(Saved data entries)

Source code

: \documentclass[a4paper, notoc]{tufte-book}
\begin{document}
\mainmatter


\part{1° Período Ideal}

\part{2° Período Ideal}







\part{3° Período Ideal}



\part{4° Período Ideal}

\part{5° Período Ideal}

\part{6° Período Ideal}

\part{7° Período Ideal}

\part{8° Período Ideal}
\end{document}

WORK REQUIRED: Please transcribe the records above in full, keeping every word.

REPLY TO THE TASK:
Source code

: \documentclass[a4paper, notoc]{tufte-book}
\begin{document}
\mainmatter


\part{1° Período Ideal}

\part{2° Período Ideal}







\part{3° Período Ideal}



\part{4° Período Ideal}

\part{5° Período Ideal}

\part{6° Período Ideal}

\part{7° Período Ideal}

\part{8° Período Ideal}
\end{document}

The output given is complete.